Task objective
What is the number of lines below that include "imagendeprueba"? Give that number alone.

──────────

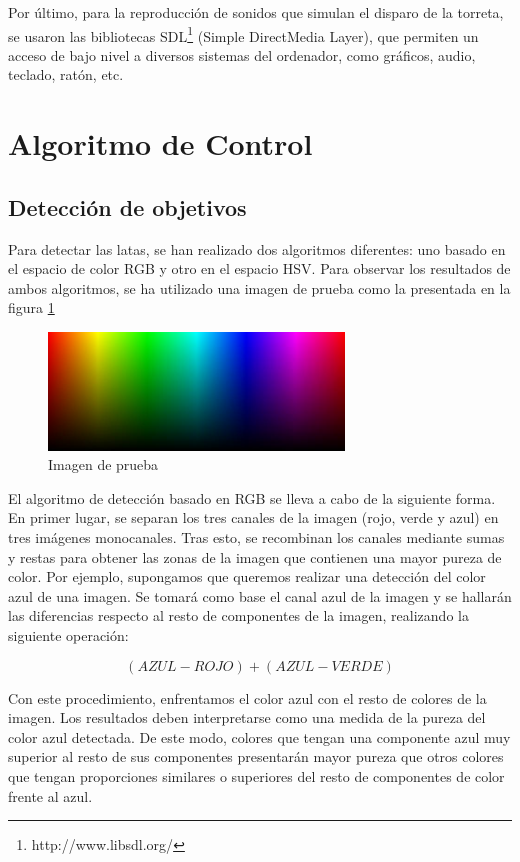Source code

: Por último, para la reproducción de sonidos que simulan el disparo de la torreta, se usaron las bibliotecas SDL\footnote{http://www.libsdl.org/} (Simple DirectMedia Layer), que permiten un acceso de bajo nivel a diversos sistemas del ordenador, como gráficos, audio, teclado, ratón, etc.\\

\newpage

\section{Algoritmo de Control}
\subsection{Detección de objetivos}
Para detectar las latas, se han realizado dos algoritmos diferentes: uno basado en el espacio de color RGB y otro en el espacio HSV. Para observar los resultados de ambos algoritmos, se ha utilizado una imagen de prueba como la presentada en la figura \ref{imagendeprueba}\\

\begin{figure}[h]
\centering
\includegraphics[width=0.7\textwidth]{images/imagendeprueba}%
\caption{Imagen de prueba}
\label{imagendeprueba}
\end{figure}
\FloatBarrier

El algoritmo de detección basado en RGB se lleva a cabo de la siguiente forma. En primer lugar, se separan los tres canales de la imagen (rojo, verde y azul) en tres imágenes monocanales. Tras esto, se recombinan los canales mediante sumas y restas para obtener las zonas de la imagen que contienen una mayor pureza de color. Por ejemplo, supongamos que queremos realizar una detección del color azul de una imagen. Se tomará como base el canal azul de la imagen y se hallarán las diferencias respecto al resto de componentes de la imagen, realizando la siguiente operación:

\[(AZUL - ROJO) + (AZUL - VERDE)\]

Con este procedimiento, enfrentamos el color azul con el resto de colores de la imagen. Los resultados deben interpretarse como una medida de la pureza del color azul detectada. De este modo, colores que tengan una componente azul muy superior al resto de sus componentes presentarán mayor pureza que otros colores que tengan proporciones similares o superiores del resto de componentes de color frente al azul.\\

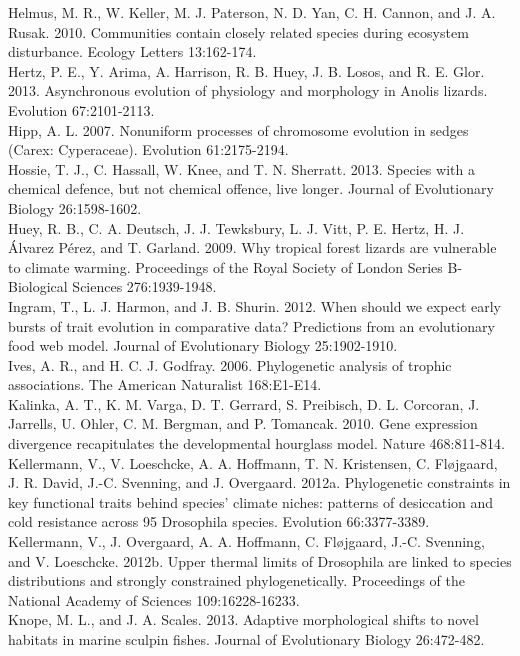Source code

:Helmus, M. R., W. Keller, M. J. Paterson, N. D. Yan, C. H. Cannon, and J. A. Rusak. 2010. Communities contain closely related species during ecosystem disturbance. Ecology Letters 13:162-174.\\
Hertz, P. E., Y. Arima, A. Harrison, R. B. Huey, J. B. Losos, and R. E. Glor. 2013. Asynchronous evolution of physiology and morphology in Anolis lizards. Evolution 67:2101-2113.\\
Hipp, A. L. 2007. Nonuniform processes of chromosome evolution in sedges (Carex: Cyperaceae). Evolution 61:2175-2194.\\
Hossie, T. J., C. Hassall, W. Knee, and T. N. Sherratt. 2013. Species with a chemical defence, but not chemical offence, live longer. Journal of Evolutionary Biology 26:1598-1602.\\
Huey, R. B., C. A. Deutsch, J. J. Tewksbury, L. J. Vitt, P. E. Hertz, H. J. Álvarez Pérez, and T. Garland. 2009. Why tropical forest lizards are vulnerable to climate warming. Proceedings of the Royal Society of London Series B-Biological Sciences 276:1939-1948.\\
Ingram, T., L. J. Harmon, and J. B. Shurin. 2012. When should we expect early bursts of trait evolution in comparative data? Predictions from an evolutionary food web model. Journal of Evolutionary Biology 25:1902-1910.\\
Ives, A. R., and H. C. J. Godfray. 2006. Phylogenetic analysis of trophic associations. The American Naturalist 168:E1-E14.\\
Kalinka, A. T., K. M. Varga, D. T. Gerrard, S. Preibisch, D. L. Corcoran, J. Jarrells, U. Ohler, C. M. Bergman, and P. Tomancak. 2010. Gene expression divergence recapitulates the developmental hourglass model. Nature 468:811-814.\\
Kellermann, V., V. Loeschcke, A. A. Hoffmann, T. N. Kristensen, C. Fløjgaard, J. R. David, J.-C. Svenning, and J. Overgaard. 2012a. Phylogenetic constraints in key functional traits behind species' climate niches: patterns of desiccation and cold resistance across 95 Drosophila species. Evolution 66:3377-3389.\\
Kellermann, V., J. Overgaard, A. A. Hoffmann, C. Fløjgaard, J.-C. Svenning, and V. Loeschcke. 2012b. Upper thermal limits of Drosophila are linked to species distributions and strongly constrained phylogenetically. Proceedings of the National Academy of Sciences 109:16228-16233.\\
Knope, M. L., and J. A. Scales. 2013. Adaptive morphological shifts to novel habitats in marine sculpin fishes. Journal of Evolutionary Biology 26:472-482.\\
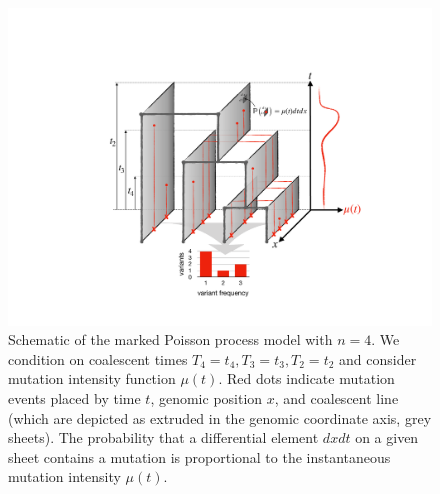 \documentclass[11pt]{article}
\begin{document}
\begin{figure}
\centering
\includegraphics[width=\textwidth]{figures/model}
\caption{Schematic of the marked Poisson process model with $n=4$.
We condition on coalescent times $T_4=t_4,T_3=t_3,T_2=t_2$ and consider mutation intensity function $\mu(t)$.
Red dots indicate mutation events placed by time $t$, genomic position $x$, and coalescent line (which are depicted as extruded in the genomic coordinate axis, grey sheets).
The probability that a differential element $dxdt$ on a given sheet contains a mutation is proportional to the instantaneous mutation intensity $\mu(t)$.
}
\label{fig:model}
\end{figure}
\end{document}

──────────

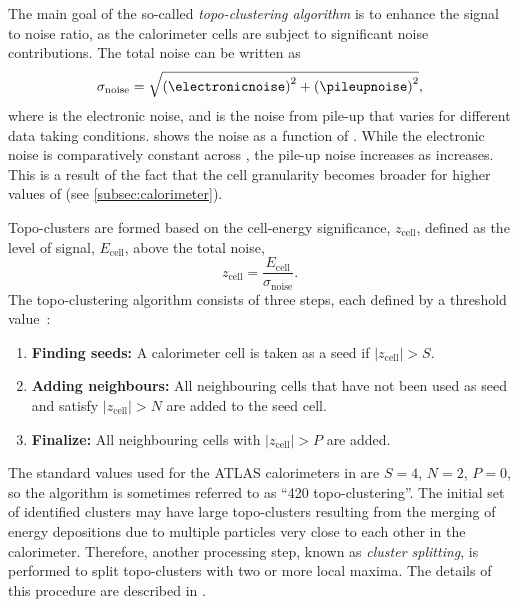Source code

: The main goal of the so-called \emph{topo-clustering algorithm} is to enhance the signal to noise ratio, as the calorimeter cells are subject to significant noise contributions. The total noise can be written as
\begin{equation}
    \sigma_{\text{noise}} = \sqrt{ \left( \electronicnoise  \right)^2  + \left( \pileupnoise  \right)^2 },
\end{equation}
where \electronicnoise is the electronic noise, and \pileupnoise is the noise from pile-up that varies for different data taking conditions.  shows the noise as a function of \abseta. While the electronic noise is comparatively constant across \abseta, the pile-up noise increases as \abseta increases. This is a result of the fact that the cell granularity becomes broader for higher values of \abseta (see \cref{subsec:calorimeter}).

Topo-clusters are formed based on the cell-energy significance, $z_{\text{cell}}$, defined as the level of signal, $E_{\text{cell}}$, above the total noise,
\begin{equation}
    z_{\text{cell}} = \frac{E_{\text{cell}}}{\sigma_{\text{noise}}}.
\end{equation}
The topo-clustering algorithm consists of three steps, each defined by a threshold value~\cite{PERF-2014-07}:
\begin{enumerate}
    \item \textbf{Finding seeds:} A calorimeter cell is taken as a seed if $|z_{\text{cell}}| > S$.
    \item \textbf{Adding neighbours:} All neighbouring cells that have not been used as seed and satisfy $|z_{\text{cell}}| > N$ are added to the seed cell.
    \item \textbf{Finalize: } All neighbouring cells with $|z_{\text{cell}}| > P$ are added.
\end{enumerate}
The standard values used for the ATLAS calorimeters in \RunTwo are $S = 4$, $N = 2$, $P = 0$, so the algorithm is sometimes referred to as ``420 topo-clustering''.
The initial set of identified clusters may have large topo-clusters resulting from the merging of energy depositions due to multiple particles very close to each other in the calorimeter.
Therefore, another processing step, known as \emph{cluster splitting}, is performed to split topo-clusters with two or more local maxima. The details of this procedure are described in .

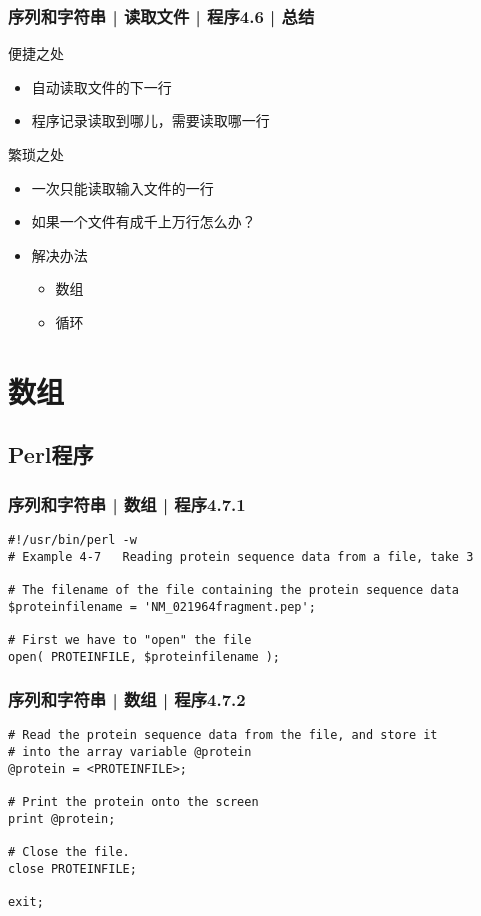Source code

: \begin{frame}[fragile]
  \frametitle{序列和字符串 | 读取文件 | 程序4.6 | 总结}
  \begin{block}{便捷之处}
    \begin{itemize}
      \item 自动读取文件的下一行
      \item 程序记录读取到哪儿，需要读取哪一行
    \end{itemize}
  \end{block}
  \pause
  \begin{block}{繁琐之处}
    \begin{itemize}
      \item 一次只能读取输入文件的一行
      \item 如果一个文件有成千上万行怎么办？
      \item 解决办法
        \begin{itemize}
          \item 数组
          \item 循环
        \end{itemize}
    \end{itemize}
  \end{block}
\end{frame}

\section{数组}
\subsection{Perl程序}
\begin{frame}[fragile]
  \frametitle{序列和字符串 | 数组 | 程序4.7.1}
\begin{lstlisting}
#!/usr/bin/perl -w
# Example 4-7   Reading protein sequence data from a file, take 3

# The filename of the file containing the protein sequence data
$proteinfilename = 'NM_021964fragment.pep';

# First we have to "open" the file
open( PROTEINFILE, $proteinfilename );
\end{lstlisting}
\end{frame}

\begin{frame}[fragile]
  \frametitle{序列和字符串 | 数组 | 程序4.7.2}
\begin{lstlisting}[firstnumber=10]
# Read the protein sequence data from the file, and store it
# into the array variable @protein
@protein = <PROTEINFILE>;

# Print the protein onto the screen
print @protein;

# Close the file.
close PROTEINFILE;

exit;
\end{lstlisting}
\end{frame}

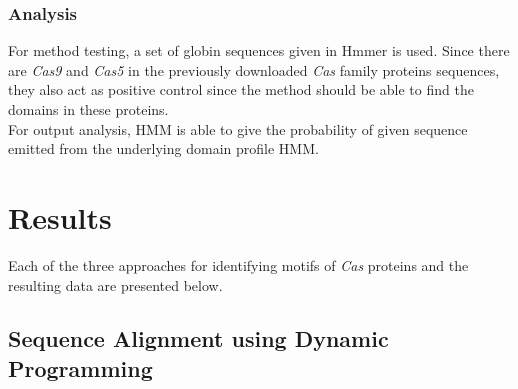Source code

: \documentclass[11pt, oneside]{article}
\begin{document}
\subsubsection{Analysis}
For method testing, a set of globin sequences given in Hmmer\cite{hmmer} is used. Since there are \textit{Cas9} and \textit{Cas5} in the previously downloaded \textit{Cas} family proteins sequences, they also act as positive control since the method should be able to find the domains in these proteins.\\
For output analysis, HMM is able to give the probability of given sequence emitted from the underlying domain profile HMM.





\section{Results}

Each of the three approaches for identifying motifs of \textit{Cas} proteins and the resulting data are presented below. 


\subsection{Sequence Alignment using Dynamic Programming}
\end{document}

──────────

Reply
3